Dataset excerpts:
_ _ _ _ _
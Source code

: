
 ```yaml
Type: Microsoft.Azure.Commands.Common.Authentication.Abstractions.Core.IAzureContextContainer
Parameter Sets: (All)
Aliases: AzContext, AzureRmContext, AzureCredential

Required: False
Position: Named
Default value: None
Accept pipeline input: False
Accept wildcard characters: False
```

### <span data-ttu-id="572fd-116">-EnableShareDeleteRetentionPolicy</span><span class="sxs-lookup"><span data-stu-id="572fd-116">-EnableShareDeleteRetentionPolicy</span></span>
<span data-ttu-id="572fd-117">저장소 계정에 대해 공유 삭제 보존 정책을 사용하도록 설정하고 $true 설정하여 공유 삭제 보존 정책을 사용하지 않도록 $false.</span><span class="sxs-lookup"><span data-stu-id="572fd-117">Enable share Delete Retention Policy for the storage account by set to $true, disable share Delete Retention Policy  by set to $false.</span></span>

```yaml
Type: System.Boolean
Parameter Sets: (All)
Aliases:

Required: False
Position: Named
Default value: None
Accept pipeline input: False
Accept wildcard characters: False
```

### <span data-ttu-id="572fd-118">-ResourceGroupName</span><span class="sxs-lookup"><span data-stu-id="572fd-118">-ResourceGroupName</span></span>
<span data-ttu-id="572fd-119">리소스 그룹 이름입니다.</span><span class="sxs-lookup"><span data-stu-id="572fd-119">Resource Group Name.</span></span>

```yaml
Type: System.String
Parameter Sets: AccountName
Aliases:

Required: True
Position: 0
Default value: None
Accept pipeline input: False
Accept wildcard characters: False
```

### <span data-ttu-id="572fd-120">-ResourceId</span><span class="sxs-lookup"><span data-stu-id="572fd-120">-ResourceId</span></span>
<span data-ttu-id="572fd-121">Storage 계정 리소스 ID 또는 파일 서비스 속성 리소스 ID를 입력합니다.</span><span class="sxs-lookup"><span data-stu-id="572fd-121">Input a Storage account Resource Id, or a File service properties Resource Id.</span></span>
_ _ _ _ _
Activity => The required response is a complete, exact copy of the records.

Written solution =>
Source code

:
 ```yaml
Type: Microsoft.Azure.Commands.Common.Authentication.Abstractions.Core.IAzureContextContainer
Parameter Sets: (All)
Aliases: AzContext, AzureRmContext, AzureCredential

Required: False
Position: Named
Default value: None
Accept pipeline input: False
Accept wildcard characters: False
```

### <span data-ttu-id="572fd-116">-EnableShareDeleteRetentionPolicy</span><span class="sxs-lookup"><span data-stu-id="572fd-116">-EnableShareDeleteRetentionPolicy</span></span>
<span data-ttu-id="572fd-117">저장소 계정에 대해 공유 삭제 보존 정책을 사용하도록 설정하고 $true 설정하여 공유 삭제 보존 정책을 사용하지 않도록 $false.</span><span class="sxs-lookup"><span data-stu-id="572fd-117">Enable share Delete Retention Policy for the storage account by set to $true, disable share Delete Retention Policy  by set to $false.</span></span>

```yaml
Type: System.Boolean
Parameter Sets: (All)
Aliases:

Required: False
Position: Named
Default value: None
Accept pipeline input: False
Accept wildcard characters: False
```

### <span data-ttu-id="572fd-118">-ResourceGroupName</span><span class="sxs-lookup"><span data-stu-id="572fd-118">-ResourceGroupName</span></span>
<span data-ttu-id="572fd-119">리소스 그룹 이름입니다.</span><span class="sxs-lookup"><span data-stu-id="572fd-119">Resource Group Name.</span></span>

```yaml
Type: System.String
Parameter Sets: AccountName
Aliases:

Required: True
Position: 0
Default value: None
Accept pipeline input: False
Accept wildcard characters: False
```

### <span data-ttu-id="572fd-120">-ResourceId</span><span class="sxs-lookup"><span data-stu-id="572fd-120">-ResourceId</span></span>
<span data-ttu-id="572fd-121">Storage 계정 리소스 ID 또는 파일 서비스 속성 리소스 ID를 입력합니다.</span><span class="sxs-lookup"><span data-stu-id="572fd-121">Input a Storage account Resource Id, or a File service properties Resource Id.</span></span>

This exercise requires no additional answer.